### DATA

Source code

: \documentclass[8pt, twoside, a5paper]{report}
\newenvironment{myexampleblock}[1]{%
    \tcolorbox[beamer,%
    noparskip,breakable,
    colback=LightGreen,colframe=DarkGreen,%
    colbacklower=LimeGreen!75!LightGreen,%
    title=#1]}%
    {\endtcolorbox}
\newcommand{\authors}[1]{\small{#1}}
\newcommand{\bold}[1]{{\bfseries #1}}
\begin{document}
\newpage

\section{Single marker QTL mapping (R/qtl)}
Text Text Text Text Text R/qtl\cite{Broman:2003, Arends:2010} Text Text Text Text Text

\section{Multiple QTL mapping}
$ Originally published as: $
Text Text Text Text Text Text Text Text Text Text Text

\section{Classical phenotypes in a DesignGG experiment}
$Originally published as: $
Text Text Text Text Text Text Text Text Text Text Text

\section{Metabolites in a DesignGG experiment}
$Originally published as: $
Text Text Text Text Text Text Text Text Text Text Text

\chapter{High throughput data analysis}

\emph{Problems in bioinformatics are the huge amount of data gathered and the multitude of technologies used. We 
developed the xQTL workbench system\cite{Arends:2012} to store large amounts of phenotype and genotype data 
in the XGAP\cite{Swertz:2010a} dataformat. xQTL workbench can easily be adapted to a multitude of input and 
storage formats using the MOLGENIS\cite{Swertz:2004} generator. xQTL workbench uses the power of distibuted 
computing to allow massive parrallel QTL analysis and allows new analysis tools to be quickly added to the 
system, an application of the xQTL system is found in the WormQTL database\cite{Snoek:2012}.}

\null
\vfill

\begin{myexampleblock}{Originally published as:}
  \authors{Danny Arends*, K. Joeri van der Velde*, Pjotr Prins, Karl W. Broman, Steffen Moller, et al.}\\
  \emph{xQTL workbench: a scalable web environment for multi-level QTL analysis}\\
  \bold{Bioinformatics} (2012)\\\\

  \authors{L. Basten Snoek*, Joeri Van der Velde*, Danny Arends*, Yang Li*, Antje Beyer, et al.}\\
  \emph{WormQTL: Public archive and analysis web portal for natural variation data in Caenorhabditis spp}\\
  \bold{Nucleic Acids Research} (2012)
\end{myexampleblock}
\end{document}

### WORK TASK
Set down each line exactly as it appears in the data.

### ANSWER TO THE PROBLEM
Source code

: \documentclass[8pt, twoside, a5paper]{report}
\newenvironment{myexampleblock}[1]{%
    \tcolorbox[beamer,%
    noparskip,breakable,
    colback=LightGreen,colframe=DarkGreen,%
    colbacklower=LimeGreen!75!LightGreen,%
    title=#1]}%
    {\endtcolorbox}
\newcommand{\authors}[1]{\small{#1}}
\newcommand{\bold}[1]{{\bfseries #1}}
\begin{document}
\newpage

\section{Single marker QTL mapping (R/qtl)}
Text Text Text Text Text R/qtl\cite{Broman:2003, Arends:2010} Text Text Text Text Text

\section{Multiple QTL mapping}
$ Originally published as: $
Text Text Text Text Text Text Text Text Text Text Text

\section{Classical phenotypes in a DesignGG experiment}
$Originally published as: $
Text Text Text Text Text Text Text Text Text Text Text

\section{Metabolites in a DesignGG experiment}
$Originally published as: $
Text Text Text Text Text Text Text Text Text Text Text

\chapter{High throughput data analysis}

\emph{Problems in bioinformatics are the huge amount of data gathered and the multitude of technologies used. We 
developed the xQTL workbench system\cite{Arends:2012} to store large amounts of phenotype and genotype data 
in the XGAP\cite{Swertz:2010a} dataformat. xQTL workbench can easily be adapted to a multitude of input and 
storage formats using the MOLGENIS\cite{Swertz:2004} generator. xQTL workbench uses the power of distibuted 
computing to allow massive parrallel QTL analysis and allows new analysis tools to be quickly added to the 
system, an application of the xQTL system is found in the WormQTL database\cite{Snoek:2012}.}

\null
\vfill

\begin{myexampleblock}{Originally published as:}
  \authors{Danny Arends*, K. Joeri van der Velde*, Pjotr Prins, Karl W. Broman, Steffen Moller, et al.}\\
  \emph{xQTL workbench: a scalable web environment for multi-level QTL analysis}\\
  \bold{Bioinformatics} (2012)\\\\

  \authors{L. Basten Snoek*, Joeri Van der Velde*, Danny Arends*, Yang Li*, Antje Beyer, et al.}\\
  \emph{WormQTL: Public archive and analysis web portal for natural variation data in Caenorhabditis spp}\\
  \bold{Nucleic Acids Research} (2012)
\end{myexampleblock}
\end{document}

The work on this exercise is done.